The controversy came after Anywhere Real Estate struck a $9.6 million settlement in a copycat case that lawyers in the original and largest homebuyer lawsuit—known as Batton—argue is “collusive” and fails to properly compensate buyers who were allegedly harmed by inflated real estate commissions.
In hearings on consecutive days, judges in both the Tuccori v. At World Properties case and the Batton litigation denied or expressed deep skepticism toward a series of requests—including a bid to intervene in Tuccori, a request to reassign the Tuccori cases to the Batton court and a motion for a preliminary injunction.
Batton lead counsel Randall Ewing also claimed that the Tuccori plaintiffs had begun reaching out to settle parties “such as” those brokerages named in Batton. That, he said, was exactly why the court needed to act now on the class counsel question.
In the Tuccori case before Judge Lindsay C. Jenkins on Wednesday, the court denied the Batton plaintiffs’ motion to intervene without elaborating on her reasoning from the bench.

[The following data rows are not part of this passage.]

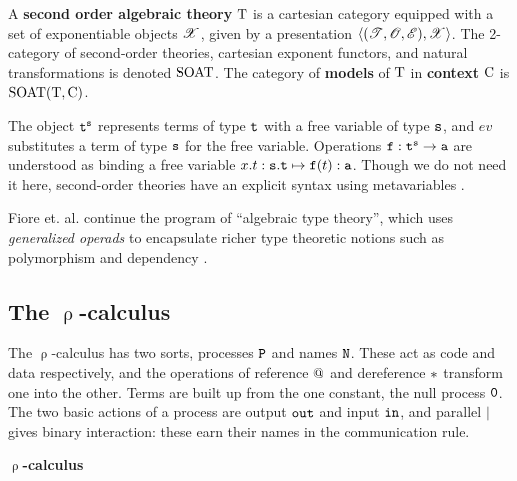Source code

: \documentclass[stthol.tex]{subfiles}
\begin{document}
\begin{definition}
  A \textbf{second order algebraic theory} $\mathrm{T}$ is a cartesian category equipped with a set of exponentiable objects $\mathscr{X}$, given by a presentation $\langle (\mathscr{T},\mathscr{O},\mathscr{E}),\mathscr{X} \rangle$. The 2-category of second-order theories, cartesian exponent functors, and natural transformations is denoted $\mathrm{SOAT}$. The category of \textbf{models} of $\mathrm{T}$ in \textbf{context} $\mathrm{C}$ is $\mathrm{SOAT}(\mathrm{T},\mathrm{C})$.
\end{definition}

The object $\mathtt{t}^{\mathtt{s}}$ represents terms of type $\mathtt{t}$ with a free variable of type $\mathtt{s}$, and $ev$ substitutes a term of type $\mathtt{s}$ for the free variable. Operations $\mathtt{f}:\mathtt{t}^{\mathtt{s}}\to \mathtt{a}$ are understood as binding a free variable $x.t:\mathtt{s}.\mathtt{t} \mapsto \mathtt{f}(t):\mathtt{a}$. Though we do not need it here, second-order theories have an explicit syntax using metavariables \cite{soats}.


Fiore et. al. continue the program of ``algebraic type theory'', which uses \textit{generalized operads} \cite{genop} to encapsulate richer type theoretic notions such as polymorphism \cite{polythy} and dependency \cite{depthy}.

\subsection{The $\uprho$-calculus}
\label{ssec:rho}

The $\uprho$-calculus \cite{rhocal} has two sorts, processes $\mathtt{P}$ and names $\mathtt{N}$. These act as code and data respectively, and the operations of reference $\mathtt{@}$ and dereference $\mathtt{\ast}$ transform one into the other. Terms are built up from the one constant, the null process $\mathtt{0}$. The two basic actions of a process are output $\mathtt{out}$ and input $\mathtt{in}$, and parallel $\vert$ gives binary interaction: these earn their names in the communication rule.

\begin{definition}
\textbf{$\uprho$-calculus}
\end{definition}
\end{document}
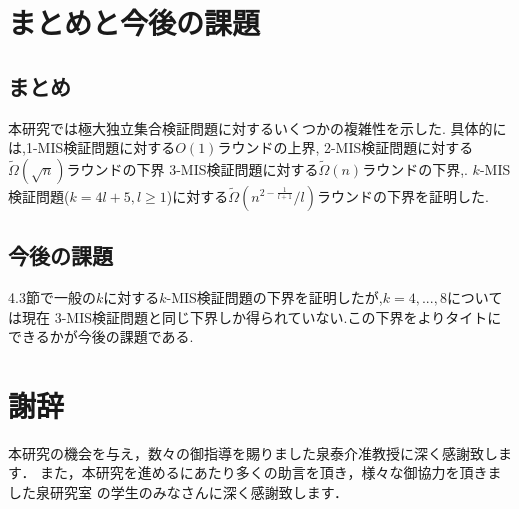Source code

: \documentclass[12pt]{thesis}
\theoremstyle{definition}
\begin{document}
\chapter{まとめと今後の課題}
\section{まとめ}
本研究では極大独立集合検証問題に対するいくつかの複雑性を示した.
具体的には,1-MIS検証問題に対する$O(1)$ラウンドの上界,
2-MIS検証問題に対する$\tilde{\Omega} (\sqrt{n})$ラウンドの下界
3-MIS検証問題に対する$\tilde{\Omega} (n)$ラウンドの下界,.
$k$-MIS検証問題($k = 4l + 5, l \geq 1$)に対する$\tilde{\Omega}\left(n^{2 - \frac{1}{l + 1}}/l\right)$ラウンドの下界を証明した.

\section{今後の課題}
4.3節で一般の$k$に対する$k$-MIS検証問題の下界を証明したが,$k = 4,...,8$については現在
3-MIS検証問題と同じ下界しか得られていない.この下界をよりタイトにできるかが今後の課題である.
\newpage

\chapter*{謝辞}
本研究の機会を与え，数々の御指導を賜りました泉泰介准教授に深く感謝致します．
また，本研究を進めるにあたり多くの助言を頂き，様々な御協力を頂きました泉研究室
の学生のみなさんに深く感謝致します．

\newpage


\end{document}
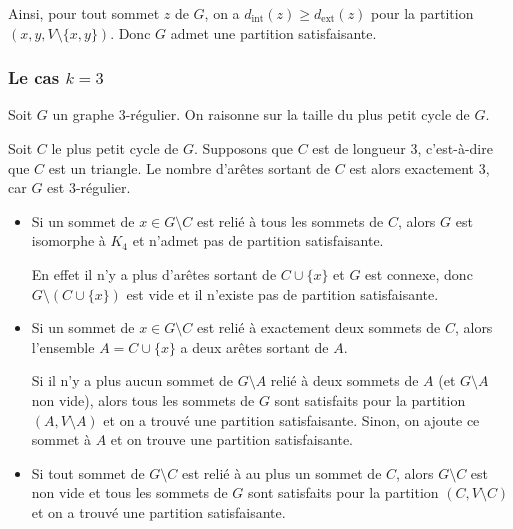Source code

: Ainsi, pour tout sommet \(z\) de \(G\), on a \(d_{\mathrm{int}}(z) \geq d_{\mathrm{ext}}(z)\) pour la partition \(({x, y}, V \setminus \{x, y\})\).
Donc \(G\) admet une partition satisfaisante.

\subsubsection{Le cas \(k = 3\)}\label{subsubsec:ss4_2_3}

Soit \(G\) un graphe \(3\)-régulier.
On raisonne sur la taille du plus petit cycle de \(G\).

Soit \(C\) le plus petit cycle de \(G\).
Supposons que \(C\) est de longueur 3, c'est-à-dire que \(C\) est un triangle.
Le nombre d'arêtes sortant de \(C\) est alors exactement 3, car \(G\) est \(3\)-régulier.

\begin{itemize}
    \item Si un sommet de \(x \in G \setminus C\) est relié à tous les sommets de \(C\), alors \(G\) est isomorphe à \(K_4\) et n'admet pas de partition satisfaisante.

    \vspace{2mm}
    

    En effet il n'y a plus d'arêtes sortant de \(C \cup \{x\}\) et \(G\) est connexe, donc \(G \setminus (C \cup \{x\})\) est vide et il n'existe pas de partition satisfaisante.

    \item Si un sommet de \(x \in G \setminus C\) est relié à exactement deux sommets de \(C\), alors l'ensemble \(A = C \cup \{x\}\) a deux arêtes sortant de \(A\).

    \vspace{2mm}
    
    Si il n'y a plus aucun sommet de \(G \setminus A\) relié à deux sommets de \(A\) (et \(G \setminus A\) non vide), alors tous les sommets de \(G\) sont satisfaits pour la partition \((A, V \setminus A)\) et on a trouvé une partition satisfaisante.
    Sinon, on ajoute ce sommet à \(A\) et on trouve une partition satisfaisante.

    \vspace{2mm}
    \begin{figure}[H]
        \CenterFloatBoxes{}
        \begin{floatrow}
            

            
        \end{floatrow}
    \end{figure}

    \item Si tout sommet de \(G \setminus C\) est relié à au plus un sommet de \(C\), alors \(G \setminus C\) est non vide et tous les sommets de \(G\) sont satisfaits pour la partition \((C, V \setminus C)\) et on a trouvé une partition satisfaisante.

    \vspace{2mm}
    
\end{itemize}

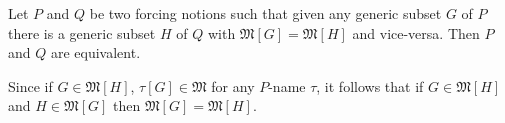 \documentclass[12pt]{article}
\begin{document}
Let $P$ and $Q$ be two forcing notions such that given any generic subset $G$ of $P$ there is a generic subset $H$ of $Q$ with $\mathfrak{M}[G]=\mathfrak{M}[H]$ and vice-versa.  Then $P$ and $Q$ are equivalent.

Since if $G\in\mathfrak{M}[H]$, $\tau[G]\in\mathfrak{M}$ for any $P$-name $\tau$, it follows that if $G\in\mathfrak{M}[H]$ and $H\in\mathfrak{M}[G]$ then $\mathfrak{M}[G]=\mathfrak{M}[H]$.
\end{document}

Representing Anywhere Real Estate, Attorney Aaron Daniel Van Oort offered the court a broad defense of how his client and other defendants arrived at a settlement in the case, and pushed back sharply on the Batton plaintiffs’ attempt to assert themselves into it.
Van Oort framed the litigation as the “second wave” of real estate antitrust suits, explaining that the first wave—brought by home sellers as direct purchasers of brokerage services—was largely resolved through settlements reached nearly three years ago. Those settlements, he said, covered not only direct purchaser claims but also 75%-79% of the indirect purchaser claims now at issue, which belong to homebuyers.
He argued that the Batton plaintiffs have repeatedly tried to relitigate those already-settled claims. More recently, Judge LaShonda Hunt threw out their motions to certify a class and appoint lead attorneys in the Batton case itself, finding they were attempting to pursue claims that had already been released.
“They’re trying to litigate claims that were enjoined,” Van Oort told the court.
In the separate Batton proceedings on Thursday, Hunt denied both the motion to reassign the Tuccori cases and the Batton plaintiffs’ motion for a preliminary injunction, and signaled significant skepticism toward a new motion to appoint Batton plaintiffs as “interim class counsel” overseeing settlements across multiple cases.
On reassignment, Hunt said the cases are in different places procedurally and declined to pull the cases away from Jenkins.
On the preliminary injunction, Hunt said the Batton plaintiffs have an adequate remedy in the ability to object at the Tuccori fairness hearing, and denied the motion.
The interim class counsel motion drew the most skepticism.
Hunt questioned why it was being filed now, given that Tuccori has been pending since 2024. Ewing argued it was urgently needed to prevent two sets of plaintiffs’ lawyers from simultaneously negotiating with the same defendants—a dynamic he said harms the class.
Hunt said she’d allow both sides to file written arguments but wasn’t inclined to act while the Tuccori settlement process plays out.
Anywhere’s counsel also asked the court to stay all remaining litigation against it in Batton, arguing its homebuyer claims are now fully resolved between the Tuccori and Burnett settlements. Hunt encouraged the parties to confer first.